[Opening Raw data section]

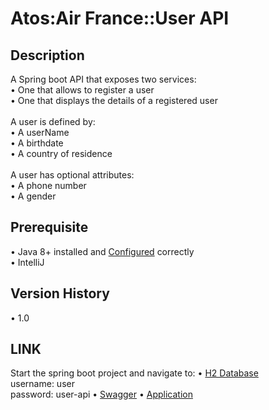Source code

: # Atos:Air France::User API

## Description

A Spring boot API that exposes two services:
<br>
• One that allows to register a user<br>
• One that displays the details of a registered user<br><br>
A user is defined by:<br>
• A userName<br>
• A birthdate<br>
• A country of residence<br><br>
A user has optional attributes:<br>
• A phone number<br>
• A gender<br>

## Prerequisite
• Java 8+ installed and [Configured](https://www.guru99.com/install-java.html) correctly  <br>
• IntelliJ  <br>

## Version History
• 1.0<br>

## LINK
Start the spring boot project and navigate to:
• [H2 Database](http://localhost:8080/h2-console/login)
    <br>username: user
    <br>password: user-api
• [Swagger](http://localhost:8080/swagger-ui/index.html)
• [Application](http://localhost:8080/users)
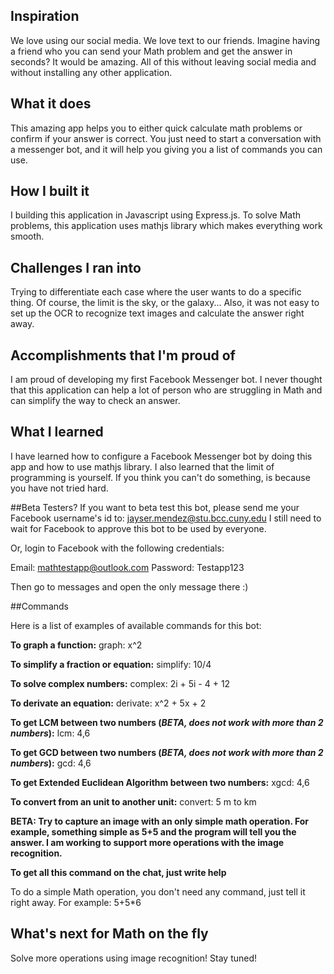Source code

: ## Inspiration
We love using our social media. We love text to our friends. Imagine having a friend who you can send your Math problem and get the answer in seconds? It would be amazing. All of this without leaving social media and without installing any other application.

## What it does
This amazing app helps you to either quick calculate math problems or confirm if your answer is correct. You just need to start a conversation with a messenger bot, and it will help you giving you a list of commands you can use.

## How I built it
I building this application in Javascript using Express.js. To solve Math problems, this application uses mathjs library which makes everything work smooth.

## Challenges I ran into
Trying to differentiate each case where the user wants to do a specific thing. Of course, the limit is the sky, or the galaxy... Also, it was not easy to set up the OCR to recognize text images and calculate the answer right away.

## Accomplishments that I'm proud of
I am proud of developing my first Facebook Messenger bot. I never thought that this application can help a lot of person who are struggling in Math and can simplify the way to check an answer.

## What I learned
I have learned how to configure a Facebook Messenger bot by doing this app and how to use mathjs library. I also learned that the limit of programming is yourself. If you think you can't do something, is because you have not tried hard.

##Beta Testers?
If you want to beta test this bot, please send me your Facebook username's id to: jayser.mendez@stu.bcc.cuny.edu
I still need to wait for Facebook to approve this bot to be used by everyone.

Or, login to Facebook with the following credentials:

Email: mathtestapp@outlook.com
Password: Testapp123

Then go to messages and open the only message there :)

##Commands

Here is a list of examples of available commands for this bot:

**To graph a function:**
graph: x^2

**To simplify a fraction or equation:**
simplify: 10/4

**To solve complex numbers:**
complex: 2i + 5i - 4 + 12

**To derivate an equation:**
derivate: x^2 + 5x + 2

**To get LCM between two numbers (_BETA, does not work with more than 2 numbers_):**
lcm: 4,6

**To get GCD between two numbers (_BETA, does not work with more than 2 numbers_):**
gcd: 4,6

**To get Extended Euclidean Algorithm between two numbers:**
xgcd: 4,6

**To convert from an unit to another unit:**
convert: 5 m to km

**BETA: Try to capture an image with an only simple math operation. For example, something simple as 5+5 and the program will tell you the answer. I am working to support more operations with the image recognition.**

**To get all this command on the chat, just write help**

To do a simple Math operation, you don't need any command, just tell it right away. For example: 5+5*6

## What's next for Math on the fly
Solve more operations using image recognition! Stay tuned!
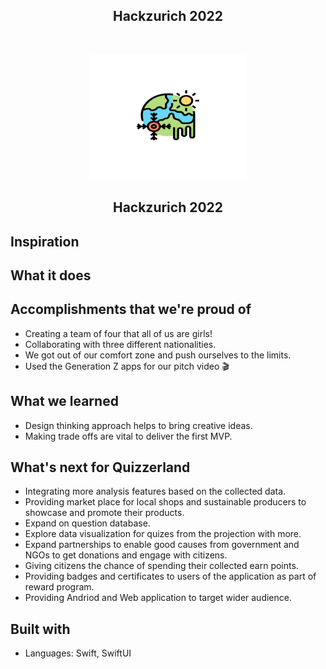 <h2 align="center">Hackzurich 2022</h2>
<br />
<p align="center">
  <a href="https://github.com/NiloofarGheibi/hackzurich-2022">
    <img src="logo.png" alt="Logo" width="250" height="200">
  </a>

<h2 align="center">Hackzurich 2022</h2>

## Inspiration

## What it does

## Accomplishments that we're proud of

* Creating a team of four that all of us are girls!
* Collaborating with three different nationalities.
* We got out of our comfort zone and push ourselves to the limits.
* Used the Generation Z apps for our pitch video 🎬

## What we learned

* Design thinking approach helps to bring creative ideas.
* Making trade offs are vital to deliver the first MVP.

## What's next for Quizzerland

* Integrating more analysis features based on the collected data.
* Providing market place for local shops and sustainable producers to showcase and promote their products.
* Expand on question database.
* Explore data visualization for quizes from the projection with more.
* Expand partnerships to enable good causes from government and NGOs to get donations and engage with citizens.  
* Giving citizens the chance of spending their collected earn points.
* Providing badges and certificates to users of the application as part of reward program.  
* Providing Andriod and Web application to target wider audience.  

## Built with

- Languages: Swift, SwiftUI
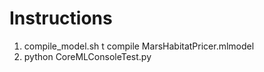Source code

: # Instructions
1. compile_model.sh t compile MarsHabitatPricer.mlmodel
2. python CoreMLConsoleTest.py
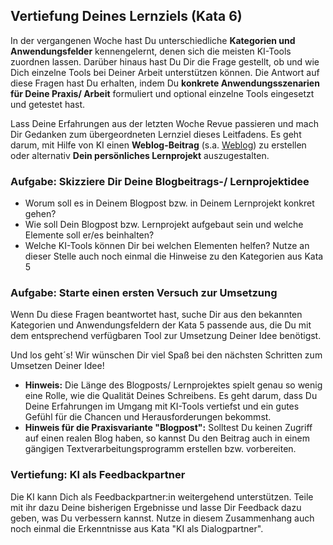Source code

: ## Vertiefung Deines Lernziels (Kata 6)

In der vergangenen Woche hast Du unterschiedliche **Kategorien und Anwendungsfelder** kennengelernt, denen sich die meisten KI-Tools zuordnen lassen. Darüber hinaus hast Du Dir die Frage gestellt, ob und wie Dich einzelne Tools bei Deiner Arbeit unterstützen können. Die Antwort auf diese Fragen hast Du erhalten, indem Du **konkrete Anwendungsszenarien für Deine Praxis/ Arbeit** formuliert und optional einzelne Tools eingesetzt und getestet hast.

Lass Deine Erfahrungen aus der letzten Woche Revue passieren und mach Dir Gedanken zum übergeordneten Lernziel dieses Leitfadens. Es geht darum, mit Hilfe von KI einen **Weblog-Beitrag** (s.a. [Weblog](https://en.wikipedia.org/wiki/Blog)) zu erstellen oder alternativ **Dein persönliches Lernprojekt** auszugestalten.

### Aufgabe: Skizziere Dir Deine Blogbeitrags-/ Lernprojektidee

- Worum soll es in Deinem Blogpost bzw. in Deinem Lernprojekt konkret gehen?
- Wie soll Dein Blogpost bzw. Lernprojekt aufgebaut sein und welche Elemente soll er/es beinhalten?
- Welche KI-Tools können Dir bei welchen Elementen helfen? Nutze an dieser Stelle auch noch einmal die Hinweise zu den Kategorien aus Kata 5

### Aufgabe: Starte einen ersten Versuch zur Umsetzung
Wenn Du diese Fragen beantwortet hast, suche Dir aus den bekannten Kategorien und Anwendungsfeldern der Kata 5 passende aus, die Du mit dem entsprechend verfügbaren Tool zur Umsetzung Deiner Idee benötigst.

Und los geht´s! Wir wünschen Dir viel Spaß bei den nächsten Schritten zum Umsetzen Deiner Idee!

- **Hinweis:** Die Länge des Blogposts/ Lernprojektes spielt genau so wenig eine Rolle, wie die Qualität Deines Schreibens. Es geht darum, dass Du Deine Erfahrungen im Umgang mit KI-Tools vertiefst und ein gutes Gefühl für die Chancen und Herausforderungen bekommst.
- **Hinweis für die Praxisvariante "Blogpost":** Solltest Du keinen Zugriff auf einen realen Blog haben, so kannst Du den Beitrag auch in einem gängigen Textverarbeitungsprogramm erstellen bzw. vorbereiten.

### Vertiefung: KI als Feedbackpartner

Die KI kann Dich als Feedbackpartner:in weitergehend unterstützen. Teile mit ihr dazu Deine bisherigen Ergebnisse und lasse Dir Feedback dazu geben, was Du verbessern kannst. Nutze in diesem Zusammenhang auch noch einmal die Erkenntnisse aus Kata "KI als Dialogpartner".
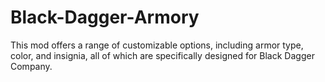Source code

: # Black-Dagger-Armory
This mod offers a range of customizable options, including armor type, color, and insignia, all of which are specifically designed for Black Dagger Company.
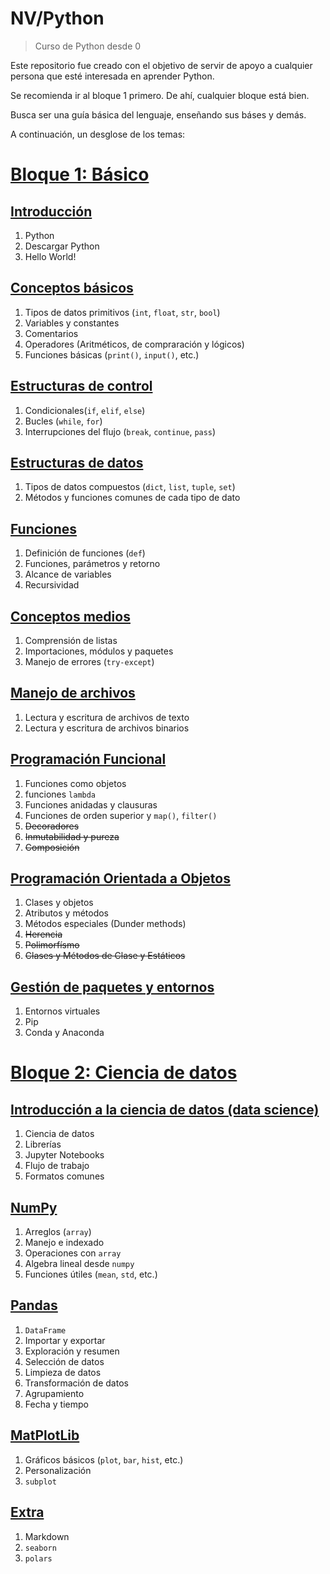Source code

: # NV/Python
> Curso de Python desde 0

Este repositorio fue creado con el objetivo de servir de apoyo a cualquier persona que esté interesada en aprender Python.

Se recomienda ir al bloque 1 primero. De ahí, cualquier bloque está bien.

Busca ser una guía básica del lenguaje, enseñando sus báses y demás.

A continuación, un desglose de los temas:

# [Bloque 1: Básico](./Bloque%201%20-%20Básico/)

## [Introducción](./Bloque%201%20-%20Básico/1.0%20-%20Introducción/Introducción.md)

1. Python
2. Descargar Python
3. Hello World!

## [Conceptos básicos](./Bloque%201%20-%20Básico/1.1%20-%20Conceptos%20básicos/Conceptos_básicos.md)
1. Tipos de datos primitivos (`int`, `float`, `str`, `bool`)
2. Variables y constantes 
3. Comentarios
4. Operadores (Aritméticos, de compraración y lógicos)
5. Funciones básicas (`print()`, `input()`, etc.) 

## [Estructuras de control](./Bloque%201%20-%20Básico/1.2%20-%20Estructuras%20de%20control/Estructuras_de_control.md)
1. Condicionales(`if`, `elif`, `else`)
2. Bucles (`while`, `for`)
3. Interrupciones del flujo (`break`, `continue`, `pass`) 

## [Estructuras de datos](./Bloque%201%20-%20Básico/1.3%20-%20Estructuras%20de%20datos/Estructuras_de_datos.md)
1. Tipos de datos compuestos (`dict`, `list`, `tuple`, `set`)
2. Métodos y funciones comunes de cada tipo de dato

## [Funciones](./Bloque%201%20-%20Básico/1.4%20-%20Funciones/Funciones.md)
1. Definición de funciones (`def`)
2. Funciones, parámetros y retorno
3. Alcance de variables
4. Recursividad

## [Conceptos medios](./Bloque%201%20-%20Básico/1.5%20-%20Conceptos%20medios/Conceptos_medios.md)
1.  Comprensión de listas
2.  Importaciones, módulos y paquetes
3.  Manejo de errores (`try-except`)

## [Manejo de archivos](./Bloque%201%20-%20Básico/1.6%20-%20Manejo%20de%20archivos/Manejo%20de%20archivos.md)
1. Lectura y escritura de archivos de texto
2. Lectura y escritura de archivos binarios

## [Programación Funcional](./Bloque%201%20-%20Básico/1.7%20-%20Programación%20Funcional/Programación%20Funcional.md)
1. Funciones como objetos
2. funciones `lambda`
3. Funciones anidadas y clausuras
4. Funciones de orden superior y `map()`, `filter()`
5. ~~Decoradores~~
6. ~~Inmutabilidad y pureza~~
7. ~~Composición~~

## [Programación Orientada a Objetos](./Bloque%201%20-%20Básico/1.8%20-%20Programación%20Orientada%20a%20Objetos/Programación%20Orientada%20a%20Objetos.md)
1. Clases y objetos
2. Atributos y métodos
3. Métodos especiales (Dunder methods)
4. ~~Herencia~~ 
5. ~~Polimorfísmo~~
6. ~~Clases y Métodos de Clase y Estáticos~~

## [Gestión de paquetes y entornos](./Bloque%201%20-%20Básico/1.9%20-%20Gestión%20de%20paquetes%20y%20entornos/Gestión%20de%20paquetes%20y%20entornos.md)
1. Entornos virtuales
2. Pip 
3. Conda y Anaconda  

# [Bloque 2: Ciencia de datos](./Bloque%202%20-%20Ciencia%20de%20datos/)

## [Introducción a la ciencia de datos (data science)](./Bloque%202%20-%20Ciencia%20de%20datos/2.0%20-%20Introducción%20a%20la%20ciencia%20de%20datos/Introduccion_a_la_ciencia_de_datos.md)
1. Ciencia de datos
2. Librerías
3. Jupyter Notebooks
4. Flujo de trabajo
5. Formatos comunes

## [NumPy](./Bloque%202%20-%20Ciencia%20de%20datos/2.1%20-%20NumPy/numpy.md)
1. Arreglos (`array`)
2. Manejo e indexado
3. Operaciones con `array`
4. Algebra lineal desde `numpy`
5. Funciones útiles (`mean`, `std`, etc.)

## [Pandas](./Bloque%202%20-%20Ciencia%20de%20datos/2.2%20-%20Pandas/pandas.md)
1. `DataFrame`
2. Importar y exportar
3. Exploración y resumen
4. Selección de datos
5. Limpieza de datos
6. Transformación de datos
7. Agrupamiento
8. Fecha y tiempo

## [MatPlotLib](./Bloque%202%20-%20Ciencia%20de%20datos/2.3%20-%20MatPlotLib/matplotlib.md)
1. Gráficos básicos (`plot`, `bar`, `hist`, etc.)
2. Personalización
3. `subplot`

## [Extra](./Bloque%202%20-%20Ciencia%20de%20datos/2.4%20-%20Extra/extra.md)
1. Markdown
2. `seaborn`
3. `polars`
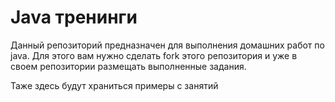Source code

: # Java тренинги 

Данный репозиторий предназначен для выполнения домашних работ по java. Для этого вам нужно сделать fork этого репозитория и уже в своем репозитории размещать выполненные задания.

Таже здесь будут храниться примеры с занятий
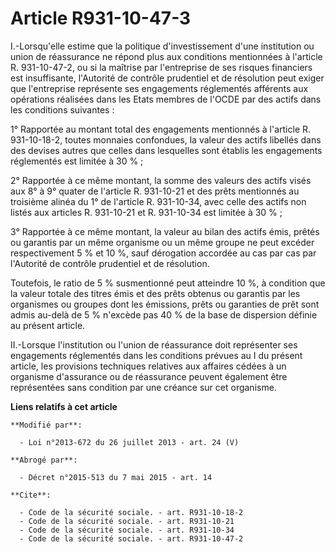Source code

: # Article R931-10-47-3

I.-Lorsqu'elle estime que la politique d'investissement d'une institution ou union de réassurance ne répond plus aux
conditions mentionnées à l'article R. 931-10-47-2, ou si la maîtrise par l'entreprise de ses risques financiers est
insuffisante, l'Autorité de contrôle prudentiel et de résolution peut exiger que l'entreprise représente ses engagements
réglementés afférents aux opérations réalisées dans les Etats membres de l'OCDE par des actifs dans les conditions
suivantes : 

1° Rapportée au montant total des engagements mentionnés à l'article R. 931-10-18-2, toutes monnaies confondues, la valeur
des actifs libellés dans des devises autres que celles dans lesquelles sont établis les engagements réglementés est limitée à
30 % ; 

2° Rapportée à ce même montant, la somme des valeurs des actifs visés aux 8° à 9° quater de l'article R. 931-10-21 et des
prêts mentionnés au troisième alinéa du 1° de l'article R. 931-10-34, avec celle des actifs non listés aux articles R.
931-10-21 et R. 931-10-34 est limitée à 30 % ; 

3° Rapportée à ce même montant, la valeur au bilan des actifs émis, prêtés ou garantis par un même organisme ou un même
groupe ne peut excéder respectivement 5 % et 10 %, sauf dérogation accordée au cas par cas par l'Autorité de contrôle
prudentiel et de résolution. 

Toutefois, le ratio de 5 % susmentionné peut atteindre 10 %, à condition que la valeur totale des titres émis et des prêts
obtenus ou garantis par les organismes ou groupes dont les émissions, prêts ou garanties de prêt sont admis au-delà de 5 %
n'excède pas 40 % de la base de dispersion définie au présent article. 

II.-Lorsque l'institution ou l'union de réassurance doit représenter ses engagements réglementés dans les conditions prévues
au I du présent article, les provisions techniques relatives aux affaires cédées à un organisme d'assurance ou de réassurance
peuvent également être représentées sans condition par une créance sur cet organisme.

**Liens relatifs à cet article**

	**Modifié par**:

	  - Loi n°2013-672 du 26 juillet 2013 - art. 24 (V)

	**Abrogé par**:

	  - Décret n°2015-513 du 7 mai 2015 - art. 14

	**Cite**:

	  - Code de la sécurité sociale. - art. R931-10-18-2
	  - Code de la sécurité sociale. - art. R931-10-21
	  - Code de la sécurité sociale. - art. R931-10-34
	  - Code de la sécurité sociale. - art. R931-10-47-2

[Closing Raw data section]

● What the task asks: From the line with "réglementés afférents aux" to the final line of the entries above, return every line exactly as written.

● Answer section:
réglementés afférents aux opérations réalisées dans les Etats membres de l'OCDE par des actifs dans les conditions
suivantes : 

1° Rapportée au montant total des engagements mentionnés à l'article R. 931-10-18-2, toutes monnaies confondues, la valeur
des actifs libellés dans des devises autres que celles dans lesquelles sont établis les engagements réglementés est limitée à
30 % ; 

2° Rapportée à ce même montant, la somme des valeurs des actifs visés aux 8° à 9° quater de l'article R. 931-10-21 et des
prêts mentionnés au troisième alinéa du 1° de l'article R. 931-10-34, avec celle des actifs non listés aux articles R.
931-10-21 et R. 931-10-34 est limitée à 30 % ; 

3° Rapportée à ce même montant, la valeur au bilan des actifs émis, prêtés ou garantis par un même organisme ou un même
groupe ne peut excéder respectivement 5 % et 10 %, sauf dérogation accordée au cas par cas par l'Autorité de contrôle
prudentiel et de résolution. 

Toutefois, le ratio de 5 % susmentionné peut atteindre 10 %, à condition que la valeur totale des titres émis et des prêts
obtenus ou garantis par les organismes ou groupes dont les émissions, prêts ou garanties de prêt sont admis au-delà de 5 %
n'excède pas 40 % de la base de dispersion définie au présent article. 

II.-Lorsque l'institution ou l'union de réassurance doit représenter ses engagements réglementés dans les conditions prévues
au I du présent article, les provisions techniques relatives aux affaires cédées à un organisme d'assurance ou de réassurance
peuvent également être représentées sans condition par une créance sur cet organisme.

**Liens relatifs à cet article**

	**Modifié par**:

	  - Loi n°2013-672 du 26 juillet 2013 - art. 24 (V)

	**Abrogé par**:

	  - Décret n°2015-513 du 7 mai 2015 - art. 14

	**Cite**:

	  - Code de la sécurité sociale. - art. R931-10-18-2
	  - Code de la sécurité sociale. - art. R931-10-21
	  - Code de la sécurité sociale. - art. R931-10-34
	  - Code de la sécurité sociale. - art. R931-10-47-2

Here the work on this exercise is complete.